--- START ---

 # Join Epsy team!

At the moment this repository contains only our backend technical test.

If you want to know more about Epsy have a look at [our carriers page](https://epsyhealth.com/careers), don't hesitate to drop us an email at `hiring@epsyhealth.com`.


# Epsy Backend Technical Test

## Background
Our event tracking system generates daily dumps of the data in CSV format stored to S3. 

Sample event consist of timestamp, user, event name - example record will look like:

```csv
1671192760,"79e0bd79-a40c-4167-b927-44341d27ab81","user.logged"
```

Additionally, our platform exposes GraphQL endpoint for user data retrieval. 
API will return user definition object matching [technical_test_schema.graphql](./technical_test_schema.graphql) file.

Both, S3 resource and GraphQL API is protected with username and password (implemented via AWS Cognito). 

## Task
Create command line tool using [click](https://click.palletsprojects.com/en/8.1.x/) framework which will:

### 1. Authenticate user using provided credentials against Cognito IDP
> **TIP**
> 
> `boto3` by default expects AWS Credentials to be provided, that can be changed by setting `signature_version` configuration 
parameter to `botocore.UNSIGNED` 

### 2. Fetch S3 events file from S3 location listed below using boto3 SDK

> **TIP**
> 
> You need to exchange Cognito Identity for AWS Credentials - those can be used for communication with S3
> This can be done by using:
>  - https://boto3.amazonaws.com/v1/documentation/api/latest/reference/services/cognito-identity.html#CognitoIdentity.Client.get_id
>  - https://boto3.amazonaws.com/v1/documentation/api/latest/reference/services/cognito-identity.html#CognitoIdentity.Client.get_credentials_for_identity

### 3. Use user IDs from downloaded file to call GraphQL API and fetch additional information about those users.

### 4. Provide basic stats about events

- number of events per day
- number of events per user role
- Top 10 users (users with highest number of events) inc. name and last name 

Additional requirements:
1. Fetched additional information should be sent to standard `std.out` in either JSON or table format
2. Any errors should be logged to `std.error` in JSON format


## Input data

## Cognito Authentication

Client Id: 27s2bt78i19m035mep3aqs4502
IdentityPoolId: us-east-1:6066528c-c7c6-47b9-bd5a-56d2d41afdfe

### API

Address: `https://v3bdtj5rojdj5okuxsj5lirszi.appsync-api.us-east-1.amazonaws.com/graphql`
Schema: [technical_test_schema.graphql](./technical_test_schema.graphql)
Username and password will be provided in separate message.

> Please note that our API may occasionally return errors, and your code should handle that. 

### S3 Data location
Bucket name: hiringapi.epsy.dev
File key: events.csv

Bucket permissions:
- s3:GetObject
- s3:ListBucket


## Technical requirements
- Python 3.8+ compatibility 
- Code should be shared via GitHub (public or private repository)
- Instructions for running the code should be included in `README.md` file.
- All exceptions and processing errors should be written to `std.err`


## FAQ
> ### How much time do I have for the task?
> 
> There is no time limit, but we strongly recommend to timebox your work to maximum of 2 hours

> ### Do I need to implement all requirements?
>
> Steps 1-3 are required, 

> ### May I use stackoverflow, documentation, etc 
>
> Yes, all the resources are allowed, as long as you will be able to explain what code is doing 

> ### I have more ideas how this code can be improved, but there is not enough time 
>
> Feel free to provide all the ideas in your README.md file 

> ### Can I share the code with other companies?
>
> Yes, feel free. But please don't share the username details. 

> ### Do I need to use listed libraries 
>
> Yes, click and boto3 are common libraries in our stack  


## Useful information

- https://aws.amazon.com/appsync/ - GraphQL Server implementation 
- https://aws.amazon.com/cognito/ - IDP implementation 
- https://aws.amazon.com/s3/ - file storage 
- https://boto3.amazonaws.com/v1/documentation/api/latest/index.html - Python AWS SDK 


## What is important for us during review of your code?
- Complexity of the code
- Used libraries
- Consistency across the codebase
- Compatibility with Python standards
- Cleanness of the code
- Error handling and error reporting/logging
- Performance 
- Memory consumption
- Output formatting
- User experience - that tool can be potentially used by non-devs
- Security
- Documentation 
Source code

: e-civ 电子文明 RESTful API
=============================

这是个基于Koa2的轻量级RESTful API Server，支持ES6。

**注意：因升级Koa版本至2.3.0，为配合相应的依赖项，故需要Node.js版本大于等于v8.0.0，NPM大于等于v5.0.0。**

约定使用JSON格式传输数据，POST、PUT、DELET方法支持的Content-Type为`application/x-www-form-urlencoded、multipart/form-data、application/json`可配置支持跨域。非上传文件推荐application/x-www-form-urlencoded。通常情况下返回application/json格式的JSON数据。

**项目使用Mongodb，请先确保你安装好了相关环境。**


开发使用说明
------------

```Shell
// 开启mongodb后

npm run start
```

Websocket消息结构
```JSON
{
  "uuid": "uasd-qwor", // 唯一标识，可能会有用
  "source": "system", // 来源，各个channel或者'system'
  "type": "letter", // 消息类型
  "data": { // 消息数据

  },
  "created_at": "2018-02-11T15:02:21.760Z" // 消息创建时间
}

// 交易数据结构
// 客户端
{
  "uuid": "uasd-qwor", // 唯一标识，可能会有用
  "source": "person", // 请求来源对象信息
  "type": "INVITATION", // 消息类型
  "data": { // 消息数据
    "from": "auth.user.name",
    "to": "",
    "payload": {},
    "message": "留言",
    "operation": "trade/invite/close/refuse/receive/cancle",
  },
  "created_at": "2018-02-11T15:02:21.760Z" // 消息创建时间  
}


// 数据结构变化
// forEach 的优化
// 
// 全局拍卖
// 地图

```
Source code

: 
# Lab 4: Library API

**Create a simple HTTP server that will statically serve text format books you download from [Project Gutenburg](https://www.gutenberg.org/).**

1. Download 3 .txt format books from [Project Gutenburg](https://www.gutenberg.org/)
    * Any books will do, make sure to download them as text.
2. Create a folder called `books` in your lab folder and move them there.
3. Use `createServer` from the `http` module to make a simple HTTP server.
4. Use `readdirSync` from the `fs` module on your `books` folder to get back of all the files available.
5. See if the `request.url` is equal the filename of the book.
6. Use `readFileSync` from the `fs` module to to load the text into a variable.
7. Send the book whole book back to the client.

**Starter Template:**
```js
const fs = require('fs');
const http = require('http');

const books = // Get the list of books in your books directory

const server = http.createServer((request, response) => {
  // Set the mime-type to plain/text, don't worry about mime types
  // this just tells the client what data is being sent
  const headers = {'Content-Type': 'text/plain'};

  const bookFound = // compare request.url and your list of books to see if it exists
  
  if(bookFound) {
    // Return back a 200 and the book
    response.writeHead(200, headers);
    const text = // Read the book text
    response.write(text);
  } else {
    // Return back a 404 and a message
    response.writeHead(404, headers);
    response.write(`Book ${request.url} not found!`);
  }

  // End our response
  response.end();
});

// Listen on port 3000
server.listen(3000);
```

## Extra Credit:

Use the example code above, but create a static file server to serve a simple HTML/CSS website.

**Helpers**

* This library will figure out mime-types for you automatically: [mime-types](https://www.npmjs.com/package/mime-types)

--- END ---

__EXERCISE DETAILS__
Copy out all of the records shown above exactly.

__TASK RESPONSE__
 # Join Epsy team!

At the moment this repository contains only our backend technical test.

If you want to know more about Epsy have a look at [our carriers page](https://epsyhealth.com/careers), don't hesitate to drop us an email at `hiring@epsyhealth.com`.


# Epsy Backend Technical Test

## Background
Our event tracking system generates daily dumps of the data in CSV format stored to S3. 

Sample event consist of timestamp, user, event name - example record will look like:

```csv
1671192760,"79e0bd79-a40c-4167-b927-44341d27ab81","user.logged"
```

Additionally, our platform exposes GraphQL endpoint for user data retrieval. 
API will return user definition object matching [technical_test_schema.graphql](./technical_test_schema.graphql) file.

Both, S3 resource and GraphQL API is protected with username and password (implemented via AWS Cognito). 

## Task
Create command line tool using [click](https://click.palletsprojects.com/en/8.1.x/) framework which will:

### 1. Authenticate user using provided credentials against Cognito IDP
> **TIP**
> 
> `boto3` by default expects AWS Credentials to be provided, that can be changed by setting `signature_version` configuration 
parameter to `botocore.UNSIGNED` 

### 2. Fetch S3 events file from S3 location listed below using boto3 SDK

> **TIP**
> 
> You need to exchange Cognito Identity for AWS Credentials - those can be used for communication with S3
> This can be done by using:
>  - https://boto3.amazonaws.com/v1/documentation/api/latest/reference/services/cognito-identity.html#CognitoIdentity.Client.get_id
>  - https://boto3.amazonaws.com/v1/documentation/api/latest/reference/services/cognito-identity.html#CognitoIdentity.Client.get_credentials_for_identity

### 3. Use user IDs from downloaded file to call GraphQL API and fetch additional information about those users.

### 4. Provide basic stats about events

- number of events per day
- number of events per user role
- Top 10 users (users with highest number of events) inc. name and last name 

Additional requirements:
1. Fetched additional information should be sent to standard `std.out` in either JSON or table format
2. Any errors should be logged to `std.error` in JSON format


## Input data

## Cognito Authentication

Client Id: 27s2bt78i19m035mep3aqs4502
IdentityPoolId: us-east-1:6066528c-c7c6-47b9-bd5a-56d2d41afdfe

### API

Address: `https://v3bdtj5rojdj5okuxsj5lirszi.appsync-api.us-east-1.amazonaws.com/graphql`
Schema: [technical_test_schema.graphql](./technical_test_schema.graphql)
Username and password will be provided in separate message.

> Please note that our API may occasionally return errors, and your code should handle that. 

### S3 Data location
Bucket name: hiringapi.epsy.dev
File key: events.csv

Bucket permissions:
- s3:GetObject
- s3:ListBucket


## Technical requirements
- Python 3.8+ compatibility 
- Code should be shared via GitHub (public or private repository)
- Instructions for running the code should be included in `README.md` file.
- All exceptions and processing errors should be written to `std.err`


## FAQ
> ### How much time do I have for the task?
> 
> There is no time limit, but we strongly recommend to timebox your work to maximum of 2 hours

> ### Do I need to implement all requirements?
>
> Steps 1-3 are required, 

> ### May I use stackoverflow, documentation, etc 
>
> Yes, all the resources are allowed, as long as you will be able to explain what code is doing 

> ### I have more ideas how this code can be improved, but there is not enough time 
>
> Feel free to provide all the ideas in your README.md file 

> ### Can I share the code with other companies?
>
> Yes, feel free. But please don't share the username details. 

> ### Do I need to use listed libraries 
>
> Yes, click and boto3 are common libraries in our stack  


## Useful information

- https://aws.amazon.com/appsync/ - GraphQL Server implementation 
- https://aws.amazon.com/cognito/ - IDP implementation 
- https://aws.amazon.com/s3/ - file storage 
- https://boto3.amazonaws.com/v1/documentation/api/latest/index.html - Python AWS SDK 


## What is important for us during review of your code?
- Complexity of the code
- Used libraries
- Consistency across the codebase
- Compatibility with Python standards
- Cleanness of the code
- Error handling and error reporting/logging
- Performance 
- Memory consumption
- Output formatting
- User experience - that tool can be potentially used by non-devs
- Security
- Documentation 
Source code

: e-civ 电子文明 RESTful API
=============================

这是个基于Koa2的轻量级RESTful API Server，支持ES6。

**注意：因升级Koa版本至2.3.0，为配合相应的依赖项，故需要Node.js版本大于等于v8.0.0，NPM大于等于v5.0.0。**

约定使用JSON格式传输数据，POST、PUT、DELET方法支持的Content-Type为`application/x-www-form-urlencoded、multipart/form-data、application/json`可配置支持跨域。非上传文件推荐application/x-www-form-urlencoded。通常情况下返回application/json格式的JSON数据。

**项目使用Mongodb，请先确保你安装好了相关环境。**


开发使用说明
------------

```Shell
// 开启mongodb后

npm run start
```

Websocket消息结构
```JSON
{
  "uuid": "uasd-qwor", // 唯一标识，可能会有用
  "source": "system", // 来源，各个channel或者'system'
  "type": "letter", // 消息类型
  "data": { // 消息数据

  },
  "created_at": "2018-02-11T15:02:21.760Z" // 消息创建时间
}

// 交易数据结构
// 客户端
{
  "uuid": "uasd-qwor", // 唯一标识，可能会有用
  "source": "person", // 请求来源对象信息
  "type": "INVITATION", // 消息类型
  "data": { // 消息数据
    "from": "auth.user.name",
    "to": "",
    "payload": {},
    "message": "留言",
    "operation": "trade/invite/close/refuse/receive/cancle",
  },
  "created_at": "2018-02-11T15:02:21.760Z" // 消息创建时间  
}


// 数据结构变化
// forEach 的优化
// 
// 全局拍卖
// 地图

```
Source code

: 
# Lab 4: Library API

**Create a simple HTTP server that will statically serve text format books you download from [Project Gutenburg](https://www.gutenberg.org/).**

1. Download 3 .txt format books from [Project Gutenburg](https://www.gutenberg.org/)
    * Any books will do, make sure to download them as text.
2. Create a folder called `books` in your lab folder and move them there.
3. Use `createServer` from the `http` module to make a simple HTTP server.
4. Use `readdirSync` from the `fs` module on your `books` folder to get back of all the files available.
5. See if the `request.url` is equal the filename of the book.
6. Use `readFileSync` from the `fs` module to to load the text into a variable.
7. Send the book whole book back to the client.

**Starter Template:**
```js
const fs = require('fs');
const http = require('http');

const books = // Get the list of books in your books directory

const server = http.createServer((request, response) => {
  // Set the mime-type to plain/text, don't worry about mime types
  // this just tells the client what data is being sent
  const headers = {'Content-Type': 'text/plain'};

  const bookFound = // compare request.url and your list of books to see if it exists
  
  if(bookFound) {
    // Return back a 200 and the book
    response.writeHead(200, headers);
    const text = // Read the book text
    response.write(text);
  } else {
    // Return back a 404 and a message
    response.writeHead(404, headers);
    response.write(`Book ${request.url} not found!`);
  }

  // End our response
  response.end();
});

// Listen on port 3000
server.listen(3000);
```

## Extra Credit:

Use the example code above, but create a static file server to serve a simple HTML/CSS website.

**Helpers**

* This library will figure out mime-types for you automatically: [mime-types](https://www.npmjs.com/package/mime-types)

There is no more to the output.